[PATCH bpf-next v1 00/13] MAC and Audit policy using eBPF (KRSI)

KP Singh kpsingh at chromium.org
Thu Jan 9 19:43:02 UTC 2020

On 10-Jan 06:07, James Morris wrote:
> On Thu, 9 Jan 2020, Stephen Smalley wrote:
> > On 1/9/20 1:11 PM, James Morris wrote:
> > > On Wed, 8 Jan 2020, Stephen Smalley wrote:
> > > 
> > > > The cover letter subject line and the Kconfig help text refer to it as a
> > > > BPF-based "MAC and Audit policy".  It has an enforce config option that
> > > > enables the bpf programs to deny access, providing access control. IIRC,
> > > > in
> > > > the earlier discussion threads, the BPF maintainers suggested that Smack
> > > > and
> > > > other LSMs could be entirely re-implemented via it in the future, and that
> > > > such an implementation would be more optimal.
> > > 
> > > In this case, the eBPF code is similar to a kernel module, rather than a
> > > loadable policy file.  It's a loadable mechanism, rather than a policy, in
> > > my view.
> > 
> > I thought you frowned on dynamically loadable LSMs for both security and
> > correctness reasons?

Based on the feedback from the lists we've updated the design for v2.
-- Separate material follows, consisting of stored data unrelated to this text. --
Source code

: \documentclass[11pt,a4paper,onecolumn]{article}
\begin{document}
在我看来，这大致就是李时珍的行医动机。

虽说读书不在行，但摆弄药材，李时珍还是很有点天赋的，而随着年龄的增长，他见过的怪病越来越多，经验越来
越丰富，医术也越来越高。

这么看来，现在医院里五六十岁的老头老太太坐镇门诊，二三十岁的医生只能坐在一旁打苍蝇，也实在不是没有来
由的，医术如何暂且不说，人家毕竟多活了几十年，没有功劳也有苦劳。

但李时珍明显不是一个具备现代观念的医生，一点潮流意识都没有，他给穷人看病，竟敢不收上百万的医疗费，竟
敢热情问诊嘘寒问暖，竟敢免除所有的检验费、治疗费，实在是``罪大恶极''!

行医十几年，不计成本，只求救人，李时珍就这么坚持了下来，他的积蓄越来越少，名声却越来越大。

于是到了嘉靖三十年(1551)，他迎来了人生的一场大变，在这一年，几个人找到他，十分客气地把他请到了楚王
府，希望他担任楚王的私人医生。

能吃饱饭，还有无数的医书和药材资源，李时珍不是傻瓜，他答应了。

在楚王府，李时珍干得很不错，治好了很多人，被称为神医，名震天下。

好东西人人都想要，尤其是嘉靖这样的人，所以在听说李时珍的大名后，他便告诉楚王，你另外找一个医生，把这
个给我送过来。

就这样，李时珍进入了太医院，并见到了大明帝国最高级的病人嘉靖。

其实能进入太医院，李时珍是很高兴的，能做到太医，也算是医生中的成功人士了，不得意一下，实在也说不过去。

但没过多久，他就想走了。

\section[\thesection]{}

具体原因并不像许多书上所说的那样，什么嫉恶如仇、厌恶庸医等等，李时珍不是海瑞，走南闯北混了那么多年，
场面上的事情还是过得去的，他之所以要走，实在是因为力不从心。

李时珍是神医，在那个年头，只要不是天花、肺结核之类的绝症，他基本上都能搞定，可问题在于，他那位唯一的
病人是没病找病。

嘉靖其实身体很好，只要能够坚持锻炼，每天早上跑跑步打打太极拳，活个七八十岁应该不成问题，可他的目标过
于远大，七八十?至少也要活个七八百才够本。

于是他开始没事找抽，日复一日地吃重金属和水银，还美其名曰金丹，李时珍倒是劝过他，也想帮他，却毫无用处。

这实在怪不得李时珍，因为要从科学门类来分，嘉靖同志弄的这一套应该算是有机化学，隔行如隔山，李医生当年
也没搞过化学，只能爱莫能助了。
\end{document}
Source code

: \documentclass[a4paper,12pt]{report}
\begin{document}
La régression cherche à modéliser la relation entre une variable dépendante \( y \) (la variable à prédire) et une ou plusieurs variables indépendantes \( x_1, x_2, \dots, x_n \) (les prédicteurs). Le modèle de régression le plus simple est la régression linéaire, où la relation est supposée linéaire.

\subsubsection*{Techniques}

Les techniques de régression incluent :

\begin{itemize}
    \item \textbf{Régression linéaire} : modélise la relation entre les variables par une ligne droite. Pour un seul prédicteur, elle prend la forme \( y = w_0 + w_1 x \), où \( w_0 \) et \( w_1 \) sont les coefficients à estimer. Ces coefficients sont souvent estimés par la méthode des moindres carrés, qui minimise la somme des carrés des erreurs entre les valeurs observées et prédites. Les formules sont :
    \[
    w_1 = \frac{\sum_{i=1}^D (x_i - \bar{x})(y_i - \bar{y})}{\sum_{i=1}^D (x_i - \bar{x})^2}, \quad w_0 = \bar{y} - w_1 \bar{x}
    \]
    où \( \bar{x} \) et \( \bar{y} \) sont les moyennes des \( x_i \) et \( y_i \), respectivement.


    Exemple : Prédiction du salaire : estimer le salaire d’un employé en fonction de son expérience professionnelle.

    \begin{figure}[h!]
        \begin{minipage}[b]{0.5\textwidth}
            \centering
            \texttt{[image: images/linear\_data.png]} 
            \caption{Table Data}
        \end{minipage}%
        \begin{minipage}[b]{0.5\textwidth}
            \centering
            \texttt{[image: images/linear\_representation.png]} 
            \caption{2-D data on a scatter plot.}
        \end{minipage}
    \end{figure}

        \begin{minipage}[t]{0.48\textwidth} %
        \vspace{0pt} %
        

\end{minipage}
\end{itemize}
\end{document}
In v2, LSM hook callbacks are allocated dynamically using BPF
trampolines, appended to a separate security_hook_heads and run
only after the statically allocated hooks.

The security_hook_heads for all the other LSMs (SELinux, AppArmor etc)
still remains __lsm_ro_after_init and cannot be modified. We are still
working on v2 (not ready for review yet) but the general idea can be
seen here:


> Evaluating the security impact of this is the next step. My understanding 
> is that eBPF via BTF is constrained to read only access to hook 
> parameters, and that its behavior would be entirely restrictive.
> I'd like to understand the security impact more fully, though.  Can the 
> eBPF code make arbitrary writes to the kernel, or read anything other than 
> the correctly bounded LSM hook parameters?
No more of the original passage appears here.